_WORK TO COMPLETE_
Set down exactly the lines of the listing below that begin at the one containing "The formation of thousands" and end at the last line, both included.

_MATERIAL SUPPLIED_

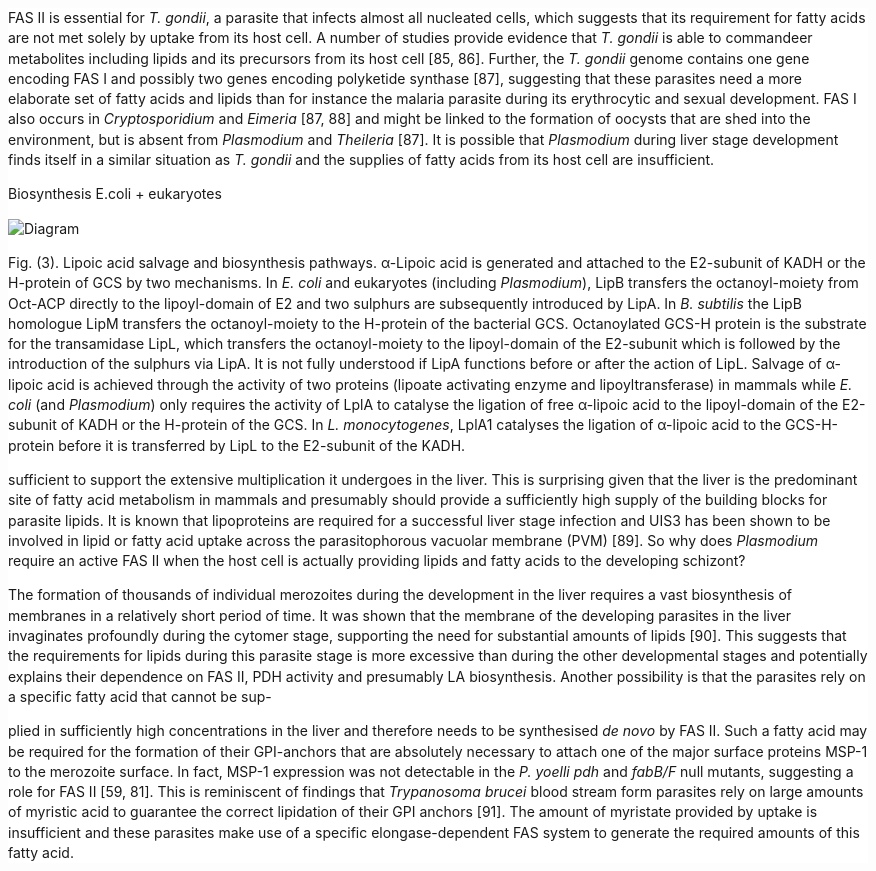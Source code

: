 FAS II is essential for *T. gondii*, a parasite that infects almost all nucleated cells, which suggests that its requirement for fatty acids are not met solely by uptake from its host cell. A number of studies provide evidence that *T. gondii* is able to commandeer metabolites including lipids and its precursors from its host cell [85, 86]. Further, the *T. gondii* genome contains one gene encoding FAS I and possibly two genes encoding polyketide synthase [87], suggesting that these parasites need a more elaborate set of fatty acids and lipids than for instance the malaria parasite during its erythrocytic and sexual development. FAS I also occurs in *Cryptosporidium* and *Eimeria* [87, 88] and might be linked to the formation of oocysts that are shed into the environment, but is absent from *Plasmodium* and *Theileria* [87]. It is possible that *Plasmodium* during liver stage development finds itself in a similar situation as *T. gondii* and the supplies of fatty acids from its host cell are insufficient.

Biosynthesis
E.coli + eukaryotes

![Diagram](https://i.imgur.com/1234567.png)

Fig. (3). Lipoic acid salvage and biosynthesis pathways. α-Lipoic acid is generated and attached to the E2-subunit of KADH or the H-protein of GCS by two mechanisms. In *E. coli* and eukaryotes (including *Plasmodium*), LipB transfers the octanoyl-moiety from Oct-ACP directly to the lipoyl-domain of E2 and two sulphurs are subsequently introduced by LipA. In *B. subtilis* the LipB homologue LipM transfers the octanoyl-moiety to the H-protein of the bacterial GCS. Octanoylated GCS-H protein is the substrate for the transamidase LipL, which transfers the octanoyl-moiety to the lipoyl-domain of the E2-subunit which is followed by the introduction of the sulphurs via LipA. It is not fully understood if LipA functions before or after the action of LipL. Salvage of α-lipoic acid is achieved through the activity of two proteins (lipoate activating enzyme and lipoyltransferase) in mammals while *E. coli* (and *Plasmodium*) only requires the activity of LplA to catalyse the ligation of free α-lipoic acid to the lipoyl-domain of the E2-subunit of KADH or the H-protein of the GCS. In *L. monocytogenes*, LplA1 catalyses the ligation of α-lipoic acid to the GCS-H-protein before it is transferred by LipL to the E2-subunit of the KADH.

sufficient to support the extensive multiplication it undergoes in the liver. This is surprising given that the liver is the predominant site of fatty acid metabolism in mammals and presumably should provide a sufficiently high supply of the building blocks for parasite lipids. It is known that lipoproteins are required for a successful liver stage infection and UIS3 has been shown to be involved in lipid or fatty acid uptake across the parasitophorous vacuolar membrane (PVM) [89]. So why does *Plasmodium* require an active FAS II when the host cell is actually providing lipids and fatty acids to the developing schizont?

The formation of thousands of individual merozoites during the development in the liver requires a vast biosynthesis of membranes in a relatively short period of time. It was shown that the membrane of the developing parasites in the liver invaginates profoundly during the cytomer stage, supporting the need for substantial amounts of lipids [90]. This suggests that the requirements for lipids during this parasite stage is more excessive than during the other developmental stages and potentially explains their dependence on FAS II, PDH activity and presumably LA biosynthesis. Another possibility is that the parasites rely on a specific fatty acid that cannot be sup-

plied in sufficiently high concentrations in the liver and therefore needs to be synthesised *de novo* by FAS II. Such a fatty acid may be required for the formation of their GPI-anchors that are absolutely necessary to attach one of the major surface proteins MSP-1 to the merozoite surface. In fact, MSP-1 expression was not detectable in the *P. yoelli pdh* and *fabB/F* null mutants, suggesting a role for FAS II [59, 81]. This is reminiscent of findings that *Trypanosoma brucei* blood stream form parasites rely on large amounts of myristic acid to guarantee the correct lipidation of their GPI anchors [91]. The amount of myristate provided by uptake is insufficient and these parasites make use of a specific elongase-dependent FAS system to generate the required amounts of this fatty acid.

_WORKED SOLUTION_
The formation of thousands of individual merozoites during the development in the liver requires a vast biosynthesis of membranes in a relatively short period of time. It was shown that the membrane of the developing parasites in the liver invaginates profoundly during the cytomer stage, supporting the need for substantial amounts of lipids [90]. This suggests that the requirements for lipids during this parasite stage is more excessive than during the other developmental stages and potentially explains their dependence on FAS II, PDH activity and presumably LA biosynthesis. Another possibility is that the parasites rely on a specific fatty acid that cannot be sup-

plied in sufficiently high concentrations in the liver and therefore needs to be synthesised *de novo* by FAS II. Such a fatty acid may be required for the formation of their GPI-anchors that are absolutely necessary to attach one of the major surface proteins MSP-1 to the merozoite surface. In fact, MSP-1 expression was not detectable in the *P. yoelli pdh* and *fabB/F* null mutants, suggesting a role for FAS II [59, 81]. This is reminiscent of findings that *Trypanosoma brucei* blood stream form parasites rely on large amounts of myristic acid to guarantee the correct lipidation of their GPI anchors [91]. The amount of myristate provided by uptake is insufficient and these parasites make use of a specific elongase-dependent FAS system to generate the required amounts of this fatty acid.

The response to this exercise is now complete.